WORK TO BE COMPLETED:
A faithful transcript of all the lines below, with no pictures, is the goal here.

(Entries taken from a collection)
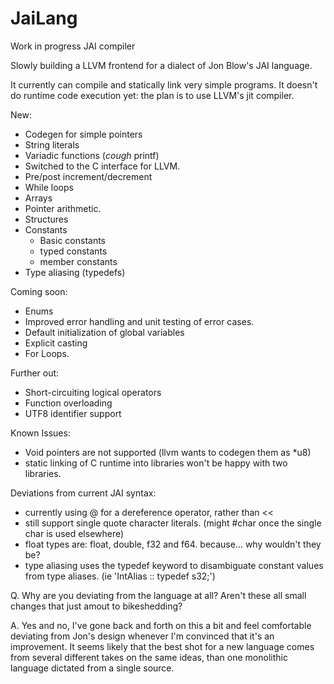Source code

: # JaiLang
Work in progress JAI compiler

Slowly building a LLVM frontend for a dialect of Jon Blow's JAI language.

It currently can compile and statically link very simple programs. It doesn't do runtime code execution yet: the plan is to use LLVM's jit compiler.

New:
  * Codegen for simple pointers
  * String literals
  * Variadic functions (*cough* printf)
  * Switched to the C interface for LLVM.
  * Pre/post increment/decrement
  * While loops
  * Arrays
  * Pointer arithmetic.
  * Structures
  * Constants
  	- Basic constants
  	- typed constants
  	- member constants
  * Type aliasing (typedefs)

Coming soon:
  * Enums
  * Improved error handling and unit testing of error cases.
  * Default initialization of global variables
  * Explicit casting
  * For Loops.

Further out:
  * Short-circuiting logical operators
  * Function overloading
  * UTF8 identifier support

Known Issues:
  * Void pointers are not supported (llvm wants to codegen them as *u8)
  * static linking of C runtime into libraries won't be happy with two libraries.

Deviations from current JAI syntax:
  * currently using @ for a dereference operator, rather than <<
  * still support single quote character literals. (might #char once the single char is used elsewhere)
  * float types are: float, double, f32 and f64. because... why wouldn't they be?
  * type aliasing uses the typedef keyword to disambiguate constant values from type aliases. (ie 'IntAlias :: typedef s32;')

Q. Why are you deviating from the language at all? Aren't these all small changes that just amout to bikeshedding?

A. Yes and no, I've gone back and forth on this a bit and feel comfortable deviating from Jon's design whenever I'm convinced that it's an improvement. It seems likely that the best shot for a new language comes from several different takes on the same ideas, than one monolithic language dictated from a single source.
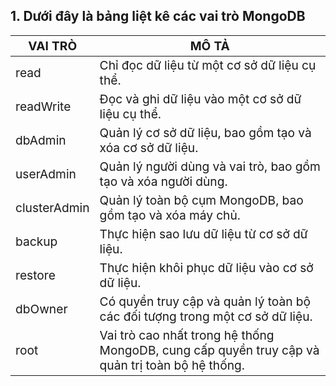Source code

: ## 1. Dưới đây là bảng liệt kê các vai trò MongoDB

| <span style="font-size:larger;">VAI TRÒ</span>         | <span style="font-size:larger;">MÔ TẢ</span>                                                                                         |
|------------------------------------------------------|-------------------------------------------------------------------------------------------------------------------------------------|
| <span style="font-size:larger;">read</span>         | <span style="font-size:larger;">Chỉ đọc dữ liệu từ một cơ sở dữ liệu cụ thể.</span>                                                |
| <span style="font-size:larger;">readWrite</span>    | <span style="font-size:larger;">Đọc và ghi dữ liệu vào một cơ sở dữ liệu cụ thể.</span>                                            |
| <span style="font-size:larger;">dbAdmin</span>      | <span style="font-size:larger;">Quản lý cơ sở dữ liệu, bao gồm tạo và xóa cơ sở dữ liệu.</span>                                   |
| <span style="font-size:larger;">userAdmin</span>    | <span style="font-size:larger;">Quản lý người dùng và vai trò, bao gồm tạo và xóa người dùng.</span>                              |
| <span style="font-size:larger;">clusterAdmin</span> | <span style="font-size:larger;">Quản lý toàn bộ cụm MongoDB, bao gồm tạo và xóa máy chủ.</span>                                   |
| <span style="font-size:larger;">backup</span>       | <span style="font-size:larger;">Thực hiện sao lưu dữ liệu từ cơ sở dữ liệu.</span>                                                  |
| <span style="font-size:larger;">restore</span>      | <span style="font-size:larger;">Thực hiện khôi phục dữ liệu vào cơ sở dữ liệu.</span>                                                |
| <span style="font-size:larger;">dbOwner</span>      | <span style="font-size:larger;">Có quyền truy cập và quản lý toàn bộ các đối tượng trong một cơ sở dữ liệu.</span>                |
| <span style="font-size:larger;">root</span>         | <span style="font-size:larger;">Vai trò cao nhất trong hệ thống MongoDB, cung cấp quyền truy cập và quản trị toàn bộ hệ thống.</span> |


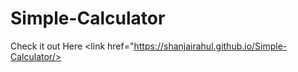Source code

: # Simple-Calculator

Check it out Here <link href="https://shanjairahul.github.io/Simple-Calculator/>
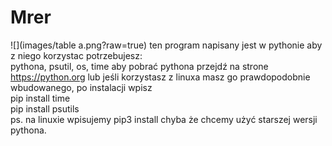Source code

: # Mrer
![](images/table a.png?raw=true)
ten program napisany jest w pythonie aby z niego korzystac potrzebujesz: <br/>
pythona, psutil, os, time aby pobrać pythona przejdź na strone https://python.org lub jeśli korzystasz z linuxa masz go prawdopodobnie wbudowanego, po instalacji wpisz <br/> pip install time <br/> pip install psutils <br/> ps. na linuxie wpisujemy pip3 install chyba że chcemy użyć starszej wersji pythona.
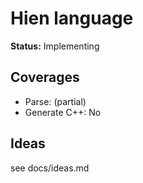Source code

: # Hien language

**Status:** Implementing

## Coverages

- Parse: (partial)
- Generate C++: No

## Ideas

see docs/ideas.md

EXERCISE SOLUTION:
Source code

: # JaiLang
Work in progress JAI compiler

Slowly building a LLVM frontend for a dialect of Jon Blow's JAI language.

It currently can compile and statically link very simple programs. It doesn't do runtime code execution yet: the plan is to use LLVM's jit compiler.

New:
  * Codegen for simple pointers
  * String literals
  * Variadic functions (*cough* printf)
  * Switched to the C interface for LLVM.
  * Pre/post increment/decrement
  * While loops
  * Arrays
  * Pointer arithmetic.
  * Structures
  * Constants
  	- Basic constants
  	- typed constants
  	- member constants
  * Type aliasing (typedefs)

Coming soon:
  * Enums
  * Improved error handling and unit testing of error cases.
  * Default initialization of global variables
  * Explicit casting
  * For Loops.

Further out:
  * Short-circuiting logical operators
  * Function overloading
  * UTF8 identifier support

Known Issues:
  * Void pointers are not supported (llvm wants to codegen them as *u8)
  * static linking of C runtime into libraries won't be happy with two libraries.

Deviations from current JAI syntax:
  * currently using @ for a dereference operator, rather than <<
  * still support single quote character literals. (might #char once the single char is used elsewhere)
  * float types are: float, double, f32 and f64. because... why wouldn't they be?
  * type aliasing uses the typedef keyword to disambiguate constant values from type aliases. (ie 'IntAlias :: typedef s32;')

Q. Why are you deviating from the language at all? Aren't these all small changes that just amout to bikeshedding?

A. Yes and no, I've gone back and forth on this a bit and feel comfortable deviating from Jon's design whenever I'm convinced that it's an improvement. It seems likely that the best shot for a new language comes from several different takes on the same ideas, than one monolithic language dictated from a single source.
Source code

: ## 1. Dưới đây là bảng liệt kê các vai trò MongoDB

| <span style="font-size:larger;">VAI TRÒ</span>         | <span style="font-size:larger;">MÔ TẢ</span>                                                                                         |
|------------------------------------------------------|-------------------------------------------------------------------------------------------------------------------------------------|
| <span style="font-size:larger;">read</span>         | <span style="font-size:larger;">Chỉ đọc dữ liệu từ một cơ sở dữ liệu cụ thể.</span>                                                |
| <span style="font-size:larger;">readWrite</span>    | <span style="font-size:larger;">Đọc và ghi dữ liệu vào một cơ sở dữ liệu cụ thể.</span>                                            |
| <span style="font-size:larger;">dbAdmin</span>      | <span style="font-size:larger;">Quản lý cơ sở dữ liệu, bao gồm tạo và xóa cơ sở dữ liệu.</span>                                   |
| <span style="font-size:larger;">userAdmin</span>    | <span style="font-size:larger;">Quản lý người dùng và vai trò, bao gồm tạo và xóa người dùng.</span>                              |
| <span style="font-size:larger;">clusterAdmin</span> | <span style="font-size:larger;">Quản lý toàn bộ cụm MongoDB, bao gồm tạo và xóa máy chủ.</span>                                   |
| <span style="font-size:larger;">backup</span>       | <span style="font-size:larger;">Thực hiện sao lưu dữ liệu từ cơ sở dữ liệu.</span>                                                  |
| <span style="font-size:larger;">restore</span>      | <span style="font-size:larger;">Thực hiện khôi phục dữ liệu vào cơ sở dữ liệu.</span>                                                |
| <span style="font-size:larger;">dbOwner</span>      | <span style="font-size:larger;">Có quyền truy cập và quản lý toàn bộ các đối tượng trong một cơ sở dữ liệu.</span>                |
| <span style="font-size:larger;">root</span>         | <span style="font-size:larger;">Vai trò cao nhất trong hệ thống MongoDB, cung cấp quyền truy cập và quản trị toàn bộ hệ thống.</span> |


Source code

: # Simple-Calculator

Check it out Here <link href="https://shanjairahul.github.io/Simple-Calculator/>
Source code

: # Mrer
![](images/table a.png?raw=true)
ten program napisany jest w pythonie aby z niego korzystac potrzebujesz: <br/>
pythona, psutil, os, time aby pobrać pythona przejdź na strone https://python.org lub jeśli korzystasz z linuxa masz go prawdopodobnie wbudowanego, po instalacji wpisz <br/> pip install time <br/> pip install psutils <br/> ps. na linuxie wpisujemy pip3 install chyba że chcemy użyć starszej wersji pythona.
Source code

: # Hien language

**Status:** Implementing

## Coverages

- Parse: (partial)
- Generate C++: No

## Ideas

see docs/ideas.md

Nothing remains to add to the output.